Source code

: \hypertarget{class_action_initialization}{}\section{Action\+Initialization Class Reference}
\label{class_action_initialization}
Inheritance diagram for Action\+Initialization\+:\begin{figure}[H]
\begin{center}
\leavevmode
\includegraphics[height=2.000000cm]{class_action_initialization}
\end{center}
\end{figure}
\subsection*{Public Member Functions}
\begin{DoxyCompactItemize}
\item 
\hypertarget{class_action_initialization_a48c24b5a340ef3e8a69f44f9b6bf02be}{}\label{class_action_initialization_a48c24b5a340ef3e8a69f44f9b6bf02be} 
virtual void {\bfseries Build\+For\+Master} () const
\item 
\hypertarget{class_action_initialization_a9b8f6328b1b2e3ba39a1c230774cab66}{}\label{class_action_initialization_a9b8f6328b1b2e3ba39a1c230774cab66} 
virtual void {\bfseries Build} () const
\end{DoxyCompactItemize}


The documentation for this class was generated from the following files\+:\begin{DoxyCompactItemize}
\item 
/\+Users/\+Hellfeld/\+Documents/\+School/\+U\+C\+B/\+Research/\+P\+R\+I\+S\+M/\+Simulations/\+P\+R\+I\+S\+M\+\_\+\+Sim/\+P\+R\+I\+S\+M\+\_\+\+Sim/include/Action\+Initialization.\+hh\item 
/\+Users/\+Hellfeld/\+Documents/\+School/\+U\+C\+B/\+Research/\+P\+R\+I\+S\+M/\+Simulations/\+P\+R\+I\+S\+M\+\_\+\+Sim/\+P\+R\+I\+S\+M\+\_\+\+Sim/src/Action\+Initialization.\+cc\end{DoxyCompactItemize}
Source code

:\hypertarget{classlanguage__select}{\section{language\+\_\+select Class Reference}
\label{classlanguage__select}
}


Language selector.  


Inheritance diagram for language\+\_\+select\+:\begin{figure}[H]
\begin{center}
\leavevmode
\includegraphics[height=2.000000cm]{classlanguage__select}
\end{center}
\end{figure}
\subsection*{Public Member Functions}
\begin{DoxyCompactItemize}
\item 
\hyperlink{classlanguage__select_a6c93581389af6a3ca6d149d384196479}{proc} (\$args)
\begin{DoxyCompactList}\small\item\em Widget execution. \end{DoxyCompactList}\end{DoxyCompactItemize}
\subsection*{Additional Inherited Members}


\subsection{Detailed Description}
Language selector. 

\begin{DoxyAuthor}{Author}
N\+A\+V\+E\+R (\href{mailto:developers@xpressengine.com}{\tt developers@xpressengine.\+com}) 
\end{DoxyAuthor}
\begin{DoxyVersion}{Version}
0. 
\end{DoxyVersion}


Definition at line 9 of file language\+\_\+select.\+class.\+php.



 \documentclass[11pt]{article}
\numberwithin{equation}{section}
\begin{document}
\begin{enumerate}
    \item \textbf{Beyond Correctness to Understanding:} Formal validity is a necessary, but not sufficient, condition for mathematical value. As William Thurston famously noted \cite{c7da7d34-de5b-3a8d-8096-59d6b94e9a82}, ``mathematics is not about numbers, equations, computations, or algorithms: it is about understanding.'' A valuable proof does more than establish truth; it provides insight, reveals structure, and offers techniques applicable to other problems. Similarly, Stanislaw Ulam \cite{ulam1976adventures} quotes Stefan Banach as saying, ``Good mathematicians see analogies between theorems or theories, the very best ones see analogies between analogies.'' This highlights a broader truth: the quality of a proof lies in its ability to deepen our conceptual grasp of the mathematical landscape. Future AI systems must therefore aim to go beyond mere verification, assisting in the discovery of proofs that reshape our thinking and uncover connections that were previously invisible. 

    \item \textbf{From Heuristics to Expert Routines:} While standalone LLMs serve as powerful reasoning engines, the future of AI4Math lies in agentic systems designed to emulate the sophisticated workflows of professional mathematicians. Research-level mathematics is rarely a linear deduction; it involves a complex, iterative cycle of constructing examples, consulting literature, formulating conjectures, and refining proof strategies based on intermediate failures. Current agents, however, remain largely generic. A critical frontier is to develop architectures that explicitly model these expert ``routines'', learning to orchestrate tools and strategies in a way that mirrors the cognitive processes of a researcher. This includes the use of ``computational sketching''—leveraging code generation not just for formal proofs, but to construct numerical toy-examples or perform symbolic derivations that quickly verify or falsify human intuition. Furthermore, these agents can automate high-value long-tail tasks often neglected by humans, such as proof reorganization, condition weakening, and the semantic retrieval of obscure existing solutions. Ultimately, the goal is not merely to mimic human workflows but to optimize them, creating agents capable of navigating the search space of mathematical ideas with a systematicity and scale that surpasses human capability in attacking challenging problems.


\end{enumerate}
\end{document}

__ACTIVITY__: Every entry, from first to last, should be written out exactly.

__TASK OUTPUT__:
Source code

: \hypertarget{class_action_initialization}{}\section{Action\+Initialization Class Reference}
\label{class_action_initialization}
Inheritance diagram for Action\+Initialization\+:\begin{figure}[H]
\begin{center}
\leavevmode
\includegraphics[height=2.000000cm]{class_action_initialization}
\end{center}
\end{figure}
\subsection*{Public Member Functions}
\begin{DoxyCompactItemize}
\item 
\hypertarget{class_action_initialization_a48c24b5a340ef3e8a69f44f9b6bf02be}{}\label{class_action_initialization_a48c24b5a340ef3e8a69f44f9b6bf02be} 
virtual void {\bfseries Build\+For\+Master} () const
\item 
\hypertarget{class_action_initialization_a9b8f6328b1b2e3ba39a1c230774cab66}{}\label{class_action_initialization_a9b8f6328b1b2e3ba39a1c230774cab66} 
virtual void {\bfseries Build} () const
\end{DoxyCompactItemize}


The documentation for this class was generated from the following files\+:\begin{DoxyCompactItemize}
\item 
/\+Users/\+Hellfeld/\+Documents/\+School/\+U\+C\+B/\+Research/\+P\+R\+I\+S\+M/\+Simulations/\+P\+R\+I\+S\+M\+\_\+\+Sim/\+P\+R\+I\+S\+M\+\_\+\+Sim/include/Action\+Initialization.\+hh\item 
/\+Users/\+Hellfeld/\+Documents/\+School/\+U\+C\+B/\+Research/\+P\+R\+I\+S\+M/\+Simulations/\+P\+R\+I\+S\+M\+\_\+\+Sim/\+P\+R\+I\+S\+M\+\_\+\+Sim/src/Action\+Initialization.\+cc\end{DoxyCompactItemize}
Source code

:\hypertarget{classlanguage__select}{\section{language\+\_\+select Class Reference}
\label{classlanguage__select}
}


Language selector.  


Inheritance diagram for language\+\_\+select\+:\begin{figure}[H]
\begin{center}
\leavevmode
\includegraphics[height=2.000000cm]{classlanguage__select}
\end{center}
\end{figure}
\subsection*{Public Member Functions}
\begin{DoxyCompactItemize}
\item 
\hyperlink{classlanguage__select_a6c93581389af6a3ca6d149d384196479}{proc} (\$args)
\begin{DoxyCompactList}\small\item\em Widget execution. \end{DoxyCompactList}\end{DoxyCompactItemize}
\subsection*{Additional Inherited Members}


\subsection{Detailed Description}
Language selector. 

\begin{DoxyAuthor}{Author}
N\+A\+V\+E\+R (\href{mailto:developers@xpressengine.com}{\tt developers@xpressengine.\+com}) 
\end{DoxyAuthor}
\begin{DoxyVersion}{Version}
0. 
\end{DoxyVersion}


Definition at line 9 of file language\+\_\+select.\+class.\+php.



 \documentclass[11pt]{article}
\numberwithin{equation}{section}
\begin{document}
\begin{enumerate}
    \item \textbf{Beyond Correctness to Understanding:} Formal validity is a necessary, but not sufficient, condition for mathematical value. As William Thurston famously noted \cite{c7da7d34-de5b-3a8d-8096-59d6b94e9a82}, ``mathematics is not about numbers, equations, computations, or algorithms: it is about understanding.'' A valuable proof does more than establish truth; it provides insight, reveals structure, and offers techniques applicable to other problems. Similarly, Stanislaw Ulam \cite{ulam1976adventures} quotes Stefan Banach as saying, ``Good mathematicians see analogies between theorems or theories, the very best ones see analogies between analogies.'' This highlights a broader truth: the quality of a proof lies in its ability to deepen our conceptual grasp of the mathematical landscape. Future AI systems must therefore aim to go beyond mere verification, assisting in the discovery of proofs that reshape our thinking and uncover connections that were previously invisible. 

    \item \textbf{From Heuristics to Expert Routines:} While standalone LLMs serve as powerful reasoning engines, the future of AI4Math lies in agentic systems designed to emulate the sophisticated workflows of professional mathematicians. Research-level mathematics is rarely a linear deduction; it involves a complex, iterative cycle of constructing examples, consulting literature, formulating conjectures, and refining proof strategies based on intermediate failures. Current agents, however, remain largely generic. A critical frontier is to develop architectures that explicitly model these expert ``routines'', learning to orchestrate tools and strategies in a way that mirrors the cognitive processes of a researcher. This includes the use of ``computational sketching''—leveraging code generation not just for formal proofs, but to construct numerical toy-examples or perform symbolic derivations that quickly verify or falsify human intuition. Furthermore, these agents can automate high-value long-tail tasks often neglected by humans, such as proof reorganization, condition weakening, and the semantic retrieval of obscure existing solutions. Ultimately, the goal is not merely to mimic human workflows but to optimize them, creating agents capable of navigating the search space of mathematical ideas with a systematicity and scale that surpasses human capability in attacking challenging problems.


\end{enumerate}
\end{document}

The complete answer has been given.